Nothing with nothing.”

T.S. Eliot, The Waste Land

Margate Sands from the Nayland Rock Shelter

In 2009 there was an article in The Guardian about T.S. Eliot’s connection to Margate. I remember reading it at the time. I was an unemployed poet having just graduated into a huge economic crisis. I couldn’t get a job and university had not prepared me for one, studying English, Philosophy, and focussing on writing Poetry for my Masters had convinced me that getting a job would hinder more than help my career as a poet. To fill my days, I used to pop down to my village shop each day and buy a copy of the newspaper and read it all afternoon, cutting out pictures and articles I liked, sometimes they had poems. I remember reading this article about Margate, having never been there before. The article described the efforts to get the Nayland Rock Shelter listed building status as this is the shelter on the seafront where T.S. Eliot sat and wrote parts of The Wasteland during his time staying there in 1921. The article has more than a little bit of a patronising tone: 

“the council has taken the unusual step of invoking the word "wasteland" as part of a tourist drive for the resort. The authority wants to remind the rest of Britain that Margate, now home to a major new art gallery, has wider cultural associations.”

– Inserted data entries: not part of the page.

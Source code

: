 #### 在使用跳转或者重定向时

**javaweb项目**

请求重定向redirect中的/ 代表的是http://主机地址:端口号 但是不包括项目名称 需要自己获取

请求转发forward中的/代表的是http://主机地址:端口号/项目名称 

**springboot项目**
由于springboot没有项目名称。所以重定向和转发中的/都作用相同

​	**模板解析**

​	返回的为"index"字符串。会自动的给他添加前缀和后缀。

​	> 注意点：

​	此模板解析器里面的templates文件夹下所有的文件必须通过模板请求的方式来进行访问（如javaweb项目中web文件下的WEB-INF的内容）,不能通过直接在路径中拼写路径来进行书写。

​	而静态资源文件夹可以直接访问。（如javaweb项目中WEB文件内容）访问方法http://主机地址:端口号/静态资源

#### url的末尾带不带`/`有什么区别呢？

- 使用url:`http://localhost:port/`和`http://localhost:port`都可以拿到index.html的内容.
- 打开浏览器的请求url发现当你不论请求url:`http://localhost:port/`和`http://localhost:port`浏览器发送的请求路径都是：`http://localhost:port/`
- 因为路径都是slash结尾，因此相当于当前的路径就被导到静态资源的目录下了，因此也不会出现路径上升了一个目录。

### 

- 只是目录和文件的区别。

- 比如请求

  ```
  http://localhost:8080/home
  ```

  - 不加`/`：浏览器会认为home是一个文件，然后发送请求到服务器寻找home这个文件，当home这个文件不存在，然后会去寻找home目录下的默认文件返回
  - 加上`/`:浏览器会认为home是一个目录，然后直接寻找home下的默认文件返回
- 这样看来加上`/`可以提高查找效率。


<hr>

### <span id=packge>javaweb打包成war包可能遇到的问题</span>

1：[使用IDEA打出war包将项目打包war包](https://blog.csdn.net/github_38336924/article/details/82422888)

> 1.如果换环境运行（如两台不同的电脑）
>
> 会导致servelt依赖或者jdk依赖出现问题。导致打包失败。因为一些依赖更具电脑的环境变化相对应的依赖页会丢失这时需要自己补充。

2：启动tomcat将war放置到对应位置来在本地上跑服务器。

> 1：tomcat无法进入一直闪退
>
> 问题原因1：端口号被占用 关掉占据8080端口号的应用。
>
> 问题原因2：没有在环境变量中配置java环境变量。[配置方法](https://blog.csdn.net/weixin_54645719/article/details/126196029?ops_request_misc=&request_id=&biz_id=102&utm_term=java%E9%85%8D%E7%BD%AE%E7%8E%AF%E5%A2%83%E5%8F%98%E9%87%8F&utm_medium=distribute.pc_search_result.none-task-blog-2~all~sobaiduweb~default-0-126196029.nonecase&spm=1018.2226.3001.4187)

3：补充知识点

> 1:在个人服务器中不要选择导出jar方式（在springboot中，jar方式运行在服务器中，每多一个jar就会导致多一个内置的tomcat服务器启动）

https://www.theguardian.com/books/2009/jul/12/ts-eliot-margate-shrine 


I remember picking up on that snobbishness when I read it back in 2009. Maybe that’s why I remembered it, the idea that some clueless local council would want to push the idea of The Wasteland as a way of promoting their town. A wasteland is not generally seen as a hot holiday destination and the poem does not have a particularly rosy and optimistic atmosphere. Neither did Margate back in 2009. As the article mentions, the Turner Contemporary gallery had recently opened, a landmark change in the history and fortunes of the town. Still controversial to this day, it has undeniably changed the town from a tired and fast emptying seaside resort, to an edgy and ‘up and coming’ seaside resort. 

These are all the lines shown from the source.